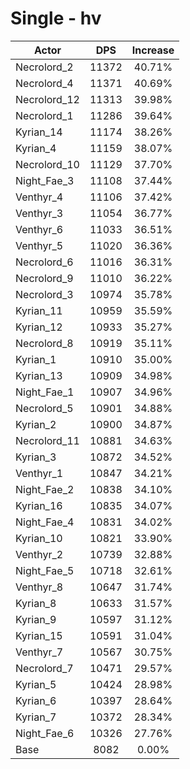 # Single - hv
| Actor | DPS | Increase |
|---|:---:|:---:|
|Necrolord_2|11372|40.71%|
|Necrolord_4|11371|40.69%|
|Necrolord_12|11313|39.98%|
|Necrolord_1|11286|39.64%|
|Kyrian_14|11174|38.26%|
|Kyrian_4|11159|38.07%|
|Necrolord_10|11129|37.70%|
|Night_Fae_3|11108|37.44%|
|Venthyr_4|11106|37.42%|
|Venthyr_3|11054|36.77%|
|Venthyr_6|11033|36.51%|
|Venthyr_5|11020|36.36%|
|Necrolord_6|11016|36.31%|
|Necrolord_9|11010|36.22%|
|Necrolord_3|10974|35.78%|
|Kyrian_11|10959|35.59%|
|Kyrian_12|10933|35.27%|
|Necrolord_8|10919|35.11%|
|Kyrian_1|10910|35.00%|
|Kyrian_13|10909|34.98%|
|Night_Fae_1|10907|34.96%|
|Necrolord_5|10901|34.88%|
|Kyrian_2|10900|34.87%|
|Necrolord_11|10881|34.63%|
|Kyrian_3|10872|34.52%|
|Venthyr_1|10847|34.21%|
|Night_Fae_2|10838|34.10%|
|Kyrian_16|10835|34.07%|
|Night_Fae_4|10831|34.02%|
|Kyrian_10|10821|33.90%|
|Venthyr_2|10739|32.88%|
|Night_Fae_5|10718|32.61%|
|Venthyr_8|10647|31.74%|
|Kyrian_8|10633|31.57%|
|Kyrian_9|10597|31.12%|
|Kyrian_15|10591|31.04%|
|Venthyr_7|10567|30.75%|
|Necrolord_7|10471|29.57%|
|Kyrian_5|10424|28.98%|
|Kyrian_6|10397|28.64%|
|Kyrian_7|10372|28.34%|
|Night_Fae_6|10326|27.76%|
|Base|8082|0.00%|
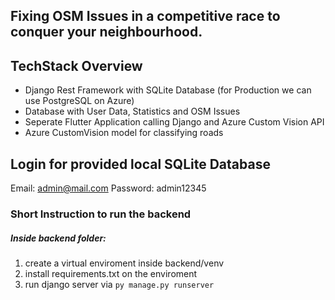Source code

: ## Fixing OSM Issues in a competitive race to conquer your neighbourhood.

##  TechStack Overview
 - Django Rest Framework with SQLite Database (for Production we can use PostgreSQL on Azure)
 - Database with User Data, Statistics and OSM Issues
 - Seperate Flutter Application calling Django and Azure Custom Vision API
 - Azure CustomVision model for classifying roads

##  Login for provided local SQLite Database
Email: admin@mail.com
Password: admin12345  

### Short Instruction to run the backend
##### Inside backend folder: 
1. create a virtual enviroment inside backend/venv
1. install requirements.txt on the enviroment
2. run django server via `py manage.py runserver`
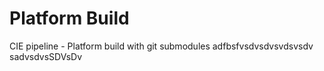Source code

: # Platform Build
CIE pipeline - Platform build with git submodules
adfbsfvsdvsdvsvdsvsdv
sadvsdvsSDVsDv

******

Problem to work on: Give the data again exactly as it stands, apart from the pictures.

Response to the task:
 # Single - hv
| Actor | DPS | Increase |
|---|:---:|:---:|
|Necrolord_2|11372|40.71%|
|Necrolord_4|11371|40.69%|
|Necrolord_12|11313|39.98%|
|Necrolord_1|11286|39.64%|
|Kyrian_14|11174|38.26%|
|Kyrian_4|11159|38.07%|
|Necrolord_10|11129|37.70%|
|Night_Fae_3|11108|37.44%|
|Venthyr_4|11106|37.42%|
|Venthyr_3|11054|36.77%|
|Venthyr_6|11033|36.51%|
|Venthyr_5|11020|36.36%|
|Necrolord_6|11016|36.31%|
|Necrolord_9|11010|36.22%|
|Necrolord_3|10974|35.78%|
|Kyrian_11|10959|35.59%|
|Kyrian_12|10933|35.27%|
|Necrolord_8|10919|35.11%|
|Kyrian_1|10910|35.00%|
|Kyrian_13|10909|34.98%|
|Night_Fae_1|10907|34.96%|
|Necrolord_5|10901|34.88%|
|Kyrian_2|10900|34.87%|
|Necrolord_11|10881|34.63%|
|Kyrian_3|10872|34.52%|
|Venthyr_1|10847|34.21%|
|Night_Fae_2|10838|34.10%|
|Kyrian_16|10835|34.07%|
|Night_Fae_4|10831|34.02%|
|Kyrian_10|10821|33.90%|
|Venthyr_2|10739|32.88%|
|Night_Fae_5|10718|32.61%|
|Venthyr_8|10647|31.74%|
|Kyrian_8|10633|31.57%|
|Kyrian_9|10597|31.12%|
|Kyrian_15|10591|31.04%|
|Venthyr_7|10567|30.75%|
|Necrolord_7|10471|29.57%|
|Kyrian_5|10424|28.98%|
|Kyrian_6|10397|28.64%|
|Kyrian_7|10372|28.34%|
|Night_Fae_6|10326|27.76%|
|Base|8082|0.00%|
Source code

: ## Fixing OSM Issues in a competitive race to conquer your neighbourhood.

##  TechStack Overview
 - Django Rest Framework with SQLite Database (for Production we can use PostgreSQL on Azure)
 - Database with User Data, Statistics and OSM Issues
 - Seperate Flutter Application calling Django and Azure Custom Vision API
 - Azure CustomVision model for classifying roads

##  Login for provided local SQLite Database
Email: admin@mail.com
Password: admin12345  

### Short Instruction to run the backend
##### Inside backend folder: 
1. create a virtual enviroment inside backend/venv
1. install requirements.txt on the enviroment
2. run django server via `py manage.py runserver`
Source code

: # Platform Build
CIE pipeline - Platform build with git submodules
adfbsfvsdvsdvsvdsvsdv
sadvsdvsSDVsDv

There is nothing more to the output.